But we can't give up, we must continue to hope and support the only solution of SENS. There is nothing else that remotely compares
or approaches to it in its attempt at solving aging and diseases. The rest is exactly what this news talks about of 'The geroscience network'
wanting to continue to 'just slow' the onset of aging by tinkering with metabolism, CR, exercise and 'patch up' pills - dead end avenues.
It almost makes you want to bang your head on the wall of sheer stupidity of it all - it is so Crystal Clear, yet for those in the hospital field
it is so Crystal Unclear (we could explain in 1000 pages to them that it works because that's how life works wouldn't make any difference it would go from one ear and exit the other)
- and they like it that way as the Dough keeps on racking up and bodies at the hospital morgue rack up too. It's a bit like a war dogs, they make money
off war and people fighting each other. Well here, they make money from your decaying hide carcass, they don't give a sh...and laugh all the way to the
bank. It's sad, thanks to greed and capitalism, money can buy anything, even life or your dead body. When these things should be 'a given' and
FREE to everybody - who LIVES. Since, the whole f..point of 'health' 'hospitals' is about 'health', health is connected to aging, aging is connected
to damage accumulation. THey prefer we accumulate damage 'and age' then revert this CAUSAL problem. Because it's 'not ok' to not die, by letting you
continue 'to age' we are 'SURE' you will die - because, after all, we WANT you to die. See self-defeatists mentality (some call it retardation).
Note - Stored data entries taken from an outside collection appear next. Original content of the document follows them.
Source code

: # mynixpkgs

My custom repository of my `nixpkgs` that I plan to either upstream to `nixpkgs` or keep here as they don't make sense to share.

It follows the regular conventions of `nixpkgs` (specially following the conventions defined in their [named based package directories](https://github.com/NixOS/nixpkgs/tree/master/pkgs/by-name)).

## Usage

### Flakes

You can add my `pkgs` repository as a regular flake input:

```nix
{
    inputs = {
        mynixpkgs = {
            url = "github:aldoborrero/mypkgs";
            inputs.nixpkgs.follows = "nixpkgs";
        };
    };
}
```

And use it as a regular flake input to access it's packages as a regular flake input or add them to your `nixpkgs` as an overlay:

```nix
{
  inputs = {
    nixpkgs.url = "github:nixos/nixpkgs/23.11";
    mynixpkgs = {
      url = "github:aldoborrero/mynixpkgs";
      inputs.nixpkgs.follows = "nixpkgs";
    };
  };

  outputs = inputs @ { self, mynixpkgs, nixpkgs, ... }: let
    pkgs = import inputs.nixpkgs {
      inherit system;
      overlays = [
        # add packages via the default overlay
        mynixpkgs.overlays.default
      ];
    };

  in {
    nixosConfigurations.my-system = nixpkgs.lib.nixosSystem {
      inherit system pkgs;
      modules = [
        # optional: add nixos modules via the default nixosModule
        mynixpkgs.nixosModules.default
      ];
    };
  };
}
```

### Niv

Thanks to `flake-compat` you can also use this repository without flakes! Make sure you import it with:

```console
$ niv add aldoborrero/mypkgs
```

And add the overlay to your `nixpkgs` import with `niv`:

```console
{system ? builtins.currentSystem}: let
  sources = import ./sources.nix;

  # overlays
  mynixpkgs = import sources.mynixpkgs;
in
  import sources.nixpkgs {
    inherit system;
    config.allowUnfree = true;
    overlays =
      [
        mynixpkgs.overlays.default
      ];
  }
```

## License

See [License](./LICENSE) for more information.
If I were to ask them : ''Do you REALLY WANT to DIE ? SERIOUSLY.'' Most would say 'YES' 'but just keep me healthy long enough until I hit the sack at 100!'......
....banging myself on the wall and wanting 'kill' myself from the
utter stupidity (..sigh, it's hopeless). We, Robert, are just the tiny pocket of hopefuls which everyone sees as marginal weirdos who 'believe in fantasy' life extension bs. But, hey, so be it.
Sometimes, I feel like telling them (after SENS is made) : ''SEE, I TOLD YOU. NOW YOU'RE BEGGING ME TO GIVE YOU SENS. GTFO. YOU'RE NOT GETTING IT. You
were spitting at us all along, why should we suddenly be friendly...oh right because we have a moral duty to EVEN help assh..who contributed to death during that time...by hindering the progression of SENS.
You should be lucky we even consider you, you should be on your knees kissing our feet and apologizing forever. F...ash..with their 'it will result in overpopulation' 'life extension is bs' 'SENS is a FUNNY JOKE LIKE THIS BEARDED AdG DUDE' etc...''.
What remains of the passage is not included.